Thanks for your help guys.
code: (I know it's sloppy beginner's code; I will try to edit it after it passes)
def convert_to_integer
puts "What would you like to encode?"
words = gets.chomp
words = words.split("")
words.map { |words| words.gsub!(/[a-z]/, 'a' => 0, 'b' => 1, 'c' => 2, 'd' => 3, 'e' => 4, 'f' => 5, 'g' => 6, 'h' => 7, 'i' => 8, 'j' => 9, 'k' => 10, 'l' => 11, 'm' => 12, 'n' => 13, 'o' => 14, 'p' => 15, 'q' => 16, 'r' => 17, 's' => 18, 't' => 19, 'u' => 20, 'v' => 21, 'w' => 22, 'x' => 23, 'y' => 24, 'z' => 25)
}
integer = words.map! { |letter| letter.to_i }
return integer
end
def shift_left(integer, number = 0)
puts "How many letters (to the left) would you like to shift it?"
number = gets.to_i
integer.map! { |n| n - number }
return integer
end
def convert_to_letter(integer)
integer.map! { |integer| integer.to_s }
integer.map! { |n| n.gsub(/[0, 1, 2, 3, 4, 5, 6, 7, 8, 9, 10 , 11, 13, 14, 15, 16, 17, 18, 19, 20, 21, 22, 23, 24, 25]/, '0' => 'a', '1' => 'b', '2' => 'c', '3' => 'd', '4' => 'e', '5' => 'f', '6' => 'g', '7' => 'h', '8' => 'i', '9' => 'j', '10' => 'k', '11' => 'l', '12' => 'm', '13' => 'n', '14' => 'o', '15' => 'p', '16' => 'q', '17' => 'r', '18' => 's', '19' => 't', '20' => 'u', '21' => 'v', '22' => 'w', '23' => 'x', '24' => 'y', '25' => 'z')
}
print integer
end
convert_to_letter(shift_left(convert_to_integer))
Upvotes: 1
Views: 827
Reputation: 35483
It's easier and faster to use lookups:
@letter_to_number = ('a'..'z').zip(0..25).to_h
@number_to_letter = (0..25).zip('a'..'z').to_h
def convert_to_integers(letters)
letters.map{|l| @letter_to_number[l]}
end
def convert_to_letters(numbers)
numbers.map{|n| @number_to_letter[n]}
end
There's also a shortcut that combines the lookups and combines the methods.

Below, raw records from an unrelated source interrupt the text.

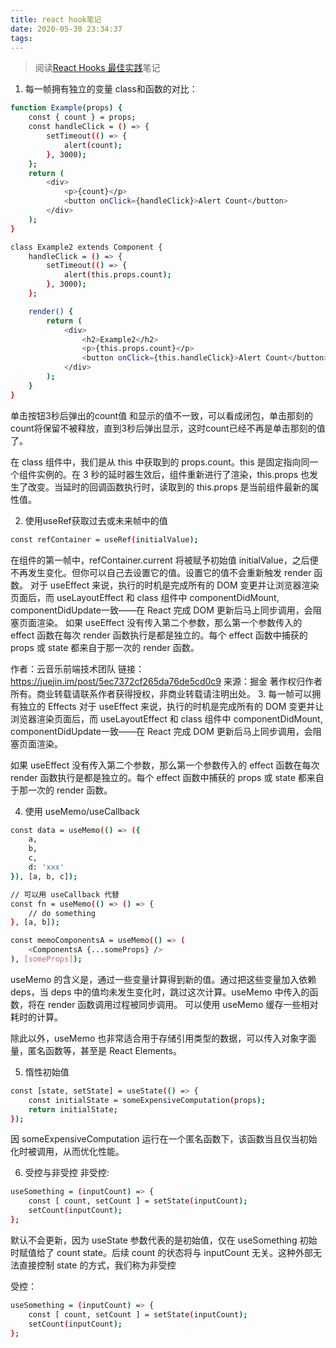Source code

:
 ```yaml
---
title: react hook笔记
date: 2020-05-30 23:34:37
tags:
---
```

> 阅读[React Hooks 最佳实践](https://juejin.im/post/5ec7372cf265da76de5cd0c9?utm_source=gold_browser_extension)笔记

1. 每一帧拥有独立的变量
class和函数的对比：
``` bash
function Example(props) {
    const { count } = props;
    const handleClick = () => {
        setTimeout(() => {
            alert(count);
        }, 3000);
    };
    return (
        <div>
            <p>{count}</p>
            <button onClick={handleClick}>Alert Count</button>
        </div>
    );
}

class Example2 extends Component {
    handleClick = () => {
        setTimeout(() => {
            alert(this.props.count);
        }, 3000);
    };

    render() {
        return (
            <div>
                <h2>Example2</h2>
                <p>{this.props.count}</p>
                <button onClick={this.handleClick}>Alert Count</button>
            </div>
        );
    }
}

```
单击按钮3秒后弹出的count值 和显示的值不一致，可以看成闭包，单击那刻的count将保留不被释放，直到3秒后弹出显示，这时count已经不再是单击那刻的值了。

在 class 组件中，我们是从 this 中获取到的 props.count。this 是固定指向同一个组件实例的。在 3 秒的延时器生效后，组件重新进行了渲染，this.props 也发生了改变。当延时的回调函数执行时，读取到的 this.props 是当前组件最新的属性值。

2. 使用useRef获取过去或未来帧中的值
 ```bash
const refContainer = useRef(initialValue);
 ```
 在组件的第一帧中，refContainer.current 将被赋予初始值 initialValue，之后便不再发生变化。但你可以自己去设置它的值。设置它的值不会重新触发 render 函数。
对于 useEffect 来说，执行的时机是完成所有的 DOM 变更并让浏览器渲染页面后，而 useLayoutEffect 和 class 组件中 componentDidMount, componentDidUpdate一致——在 React 完成 DOM 更新后马上同步调用，会阻塞页面渲染。
如果 useEffect 没有传入第二个参数，那么第一个参数传入的 effect 函数在每次 render 函数执行是都是独立的。每个 effect 函数中捕获的 props 或 state 都来自于那一次的 render 函数。

作者：云音乐前端技术团队
链接：https://juejin.im/post/5ec7372cf265da76de5cd0c9
来源：掘金
著作权归作者所有。商业转载请联系作者获得授权，非商业转载请注明出处。
 3. 每一帧可以拥有独立的 Effects
对于 useEffect 来说，执行的时机是完成所有的 DOM 变更并让浏览器渲染页面后，而 useLayoutEffect 和 class 组件中 componentDidMount, componentDidUpdate一致——在 React 完成 DOM 更新后马上同步调用，会阻塞页面渲染。

如果 useEffect 没有传入第二个参数，那么第一个参数传入的 effect 函数在每次 render 函数执行是都是独立的。每个 effect 函数中捕获的 props 或 state 都来自于那一次的 render 函数。

4. 使用 useMemo/useCallback
```bash
const data = useMemo(() => ({
    a,
    b,
    c,
    d: 'xxx'
}), [a, b, c]);

// 可以用 useCallback 代替
const fn = useMemo(() => () => {
    // do something
}, [a, b]);

const memoComponentsA = useMemo(() => (
    <ComponentsA {...someProps} />
), [someProps]);
```
useMemo 的含义是，通过一些变量计算得到新的值。通过把这些变量加入依赖 deps，当 deps 中的值均未发生变化时，跳过这次计算。useMemo 中传入的函数，将在 render 函数调用过程被同步调用。
可以使用 useMemo 缓存一些相对耗时的计算。

除此以外，useMemo 也非常适合用于存储引用类型的数据，可以传入对象字面量，匿名函数等，甚至是 React Elements。

5. 惰性初始值
```bash
const [state, setState] = useState(() => {
    const initialState = someExpensiveComputation(props);
    return initialState;
});
```
因 someExpensiveComputation 运行在一个匿名函数下，该函数当且仅当初始化时被调用，从而优化性能。

6. 受控与非受控
非受控:
```bash
useSomething = (inputCount) => {
    const [ count, setCount ] = setState(inputCount);
    setCount(inputCount);
};
```
默认不会更新，因为 useState 参数代表的是初始值，仅在 useSomething 初始时赋值给了 count state。后续 count 的状态将与 inputCount 无关。这种外部无法直接控制 state 的方式，我们称为非受控

受控：
```bash
useSomething = (inputCount) => {
    const [ count, setCount ] = setState(inputCount);
    setCount(inputCount);
};
```
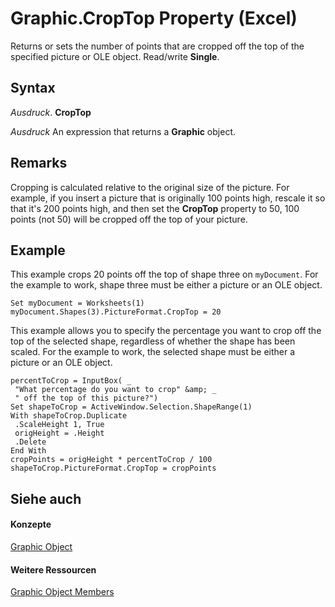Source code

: 
# Graphic.CropTop Property (Excel)

Returns or sets the number of points that are cropped off the top of the specified picture or OLE object. Read/write  **Single**.


## Syntax

 _Ausdruck_. **CropTop**

 _Ausdruck_ An expression that returns a **Graphic** object.


## Remarks

Cropping is calculated relative to the original size of the picture. For example, if you insert a picture that is originally 100 points high, rescale it so that it's 200 points high, and then set the  **CropTop** property to 50, 100 points (not 50) will be cropped off the top of your picture.


## Example

This example crops 20 points off the top of shape three on  `myDocument`. For the example to work, shape three must be either a picture or an OLE object.


```
Set myDocument = Worksheets(1) 
myDocument.Shapes(3).PictureFormat.CropTop = 20
```

This example allows you to specify the percentage you want to crop off the top of the selected shape, regardless of whether the shape has been scaled. For the example to work, the selected shape must be either a picture or an OLE object.




```
percentToCrop = InputBox( _ 
 "What percentage do you want to crop" &amp; _ 
 " off the top of this picture?") 
Set shapeToCrop = ActiveWindow.Selection.ShapeRange(1) 
With shapeToCrop.Duplicate 
 .ScaleHeight 1, True 
 origHeight = .Height 
 .Delete 
End With 
cropPoints = origHeight * percentToCrop / 100 
shapeToCrop.PictureFormat.CropTop = cropPoints
```


## Siehe auch


#### Konzepte


[Graphic Object](0ccdfb0d-effb-9fa4-8de9-b90688693375.md)
#### Weitere Ressourcen


[Graphic Object Members](http://msdn.microsoft.com/library/c523b66f-3c54-4e97-0e05-80032819d234%28Office.15%29.aspx)
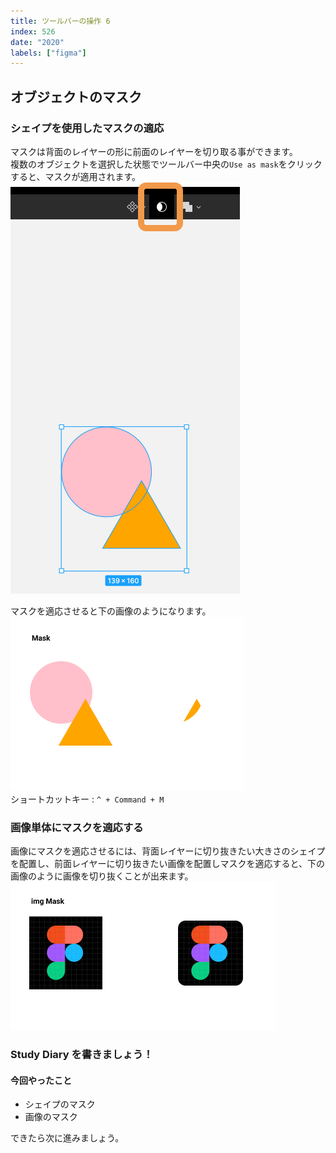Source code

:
 ```yaml
---
title: ツールバーの操作 6
index: 526
date: "2020"
labels: ["figma"]
---
```


## オブジェクトのマスク

### シェイプを使用したマスクの適応

マスクは背面のレイヤーの形に前面のレイヤーを切り取る事ができます。  
複数のオブジェクトを選択した状態でツールバー中央の`Use as mask`をクリックすると、マスクが適用されます。  
![use-as-mask](./img/use-as-mask.png)

マスクを適応させると下の画像のようになります。
![mask](./img/mask.png)  
ショートカットキー : `^ + Command + M`

### 画像単体にマスクを適応する

画像にマスクを適応させるには、背面レイヤーに切り抜きたい大きさのシェイプを配置し、前面レイヤーに切り抜きたい画像を配置しマスクを適応すると、下の画像のように画像を切り抜くことが出来ます。
![mask-img](./img/mask-img.png)

### Study Diary を書きましょう！

#### 今回やったこと

- シェイプのマスク
- 画像のマスク

できたら次に進みましょう。
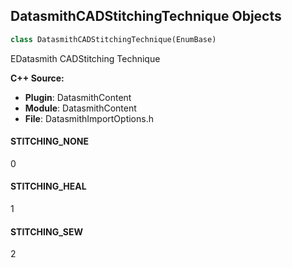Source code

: ## DatasmithCADStitchingTechnique Objects

```python
class DatasmithCADStitchingTechnique(EnumBase)
```

EDatasmith CADStitching Technique

**C++ Source:**

- **Plugin**: DatasmithContent
- **Module**: DatasmithContent
- **File**: DatasmithImportOptions.h

<a id="unreal.DatasmithCADStitchingTechnique.STITCHING_NONE"></a>

#### STITCHING_NONE

0

<a id="unreal.DatasmithCADStitchingTechnique.STITCHING_HEAL"></a>

#### STITCHING_HEAL

1

<a id="unreal.DatasmithCADStitchingTechnique.STITCHING_SEW"></a>

#### STITCHING_SEW

2

<a id="unreal.DatasmithCADRetessellationRule"></a>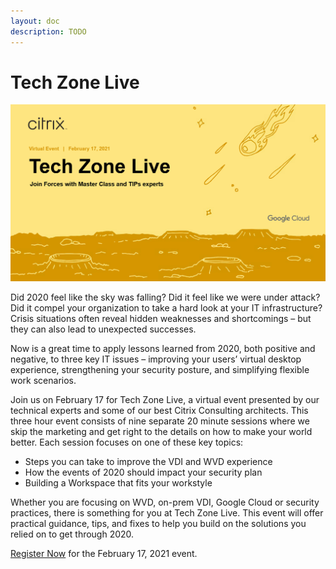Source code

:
 ```yaml
---
layout: doc
description: TODO
---
```

# Tech Zone Live

[![Tech Zone Live - Registration](/en-us/tech-zone/tech-zone-live/media/tech-zone-live_registration-banner.png)](https://citrix.webcasts.com/starthere.jsp?ei=1424964&tp_key=5068fa62fa)

Did 2020 feel like the sky was falling? Did it feel like we were under attack?  Did it compel your organization to take a hard look at your IT infrastructure? Crisis situations often reveal hidden weaknesses and shortcomings – but they can also lead to unexpected successes.

Now is a great time to apply lessons learned from 2020, both positive and negative, to three key IT issues – improving your users’ virtual desktop experience, strengthening your security posture, and simplifying flexible work scenarios.

Join us on February 17 for Tech Zone Live, a virtual event presented by our technical experts and some of our best Citrix Consulting architects. This three hour event consists of nine separate 20 minute sessions where we skip the marketing and get right to the details on how to make your world better. Each session focuses on one of these key topics:

*  Steps you can take to improve the VDI and WVD experience
*  How the events of 2020 should impact your security plan
*  Building a Workspace that fits your workstyle

Whether you are focusing on WVD, on-prem VDI, Google Cloud or security practices, there is something for you at Tech Zone Live. This event will offer practical guidance, tips, and fixes to help you build on the solutions you relied on to get through 2020.

[Register Now](https://citrix.webcasts.com/starthere.jsp?ei=1424964&tp_key=5068fa62fa) for the February 17, 2021 event.
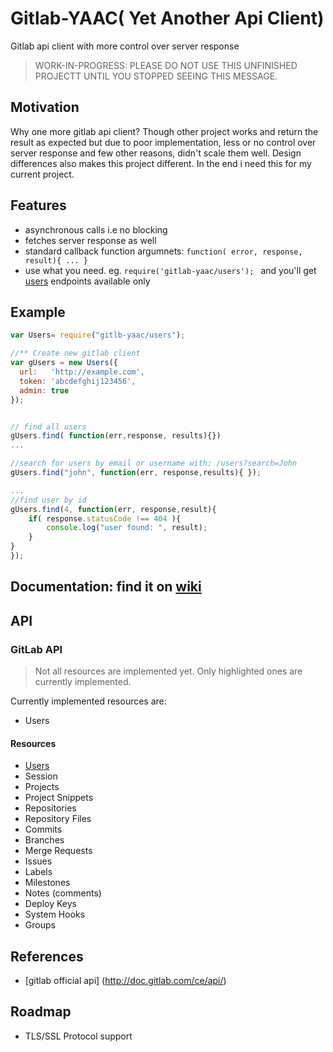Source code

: # Gitlab-YAAC( Yet Another Api Client)

Gitlab api client with more control over server response

> WORK-IN-PROGRESS: PLEASE DO NOT USE THIS UNFINISHED PROJECTT UNTIL YOU STOPPED SEEING THIS MESSAGE.


Motivation
-------------

Why one more gitlab api client? Though other project works and return the result as expected but due to poor implementation,  less or no control over server response and few other reasons, didn't scale them well. 
Design differences also makes this project different. 
In the end i need this for my current project.

Features
------------

- asynchronous calls i.e no blocking
- fetches server response as well
- standard callback function argumnets:   `function( error, response, result){ ... } `
- use what you need. eg. `require('gitlab-yaac/users'); ` and you'll get [users](http://doc.gitlab.com/ce/api/users.html) endpoints available only

Example
-------------

``` js
var Users= require("gitlb-yaac/users");

//** Create new gitlab client
var gUsers = new Users({
  url:   'http://example.com',
  token: 'abcdefghij123456',
  admin: true
});


// find all users
gUsers.find( function(err,response, results){})
...

//search for users by email or username with: /users?search=John
gUsers.find("john", function(err, response,results){ });

...
//find user by id
gUsers.find(4, function(err, response,result){ 
	if( response.statusCode !== 404 ){
		console.log("user found: ", result);
	}
}
});

```

## Documentation: find it on [wiki](https://github.com/sahilsk/Gitlab-YAAC/wiki)

API
-------------

### GitLab API

>  Not all resources are implemented yet. Only highlighted ones are currently implemented.

Currently implemented resources are:

- Users

#### Resources

- [Users](http://doc.gitlab.com/ce/api/users.html)
- Session
- Projects
- Project Snippets
- Repositories
- Repository Files
- Commits
- Branches
- Merge Requests
- Issues
- Labels
- Milestones
- Notes (comments)
- Deploy Keys
- System Hooks
- Groups


References
-----------------

- [gitlab official api] (http://doc.gitlab.com/ce/api/)


Roadmap
-----------

- TLS/SSL Protocol support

@convert = (('a'..'z').zip(0..25) + (0..25).zip('a'..'z')).to_h
def convert(objects)
objects.map{|o| @convert[o]}
end
Upvotes: 1
Reputation: 18597
That's not how regular expressions work. "12".gsub(/[12]/, '12' => 'm')
does not produce "m"
. That code says to find any occurrence of "1" or "2", and replace it according to the following rule: "12" gets replaced with "m", and, implicitly, anything else gets replaced with nothing. Both the "1" and the "2" are occurrences of "1" or "2", but neither of them are "12", so they both get replaced with nothing. Thus the above results in just the empty string.
In fact gsub
and regular expressions are not really ideal for this problem. You could just do this:
def char_to_int(char)
char.ord - 97
end
def int_to_char(int)
(int + 97).chr
end
def caesar(string, shift)
string.split(" ").map do |word|
word.split("").map do |letter|
int_to_char((char_to_int(letter) - shift) % 26)
end.join
end.join(" ")
end
Upvotes: 0
Reputation: 230481
You don't need to do a gsub
there. gsub
is normally used to replace parts of a bigger string. You want to replace the whole thing.
This should do the trick:
def convert_to_letter(integers)
replacements = {0 => 'a', 1 => 'b', 2 => 'c', 3 => 'd', 4 => 'e',
5 => 'f', 6 => 'g', 7 => 'h', 8 => 'i', 9 => 'j', 10 => 'k',
11 => 'l', 12 => 'm', 13 => 'n', 14 => 'o', 15 => 'p', 16 => 'q',
17 => 'r', 18 => 's', 19 => 't', 20 => 'u', 21 => 'v', 22 => 'w',
23 => 'x', 24 => 'y', 25 => 'z'
}
integers.map{|x| replacements[x]}.join
end
Also, be careful with destructive operations (map!
here). You may run into undesired side-effects (for example, some arrays will change when you think they shouldn't).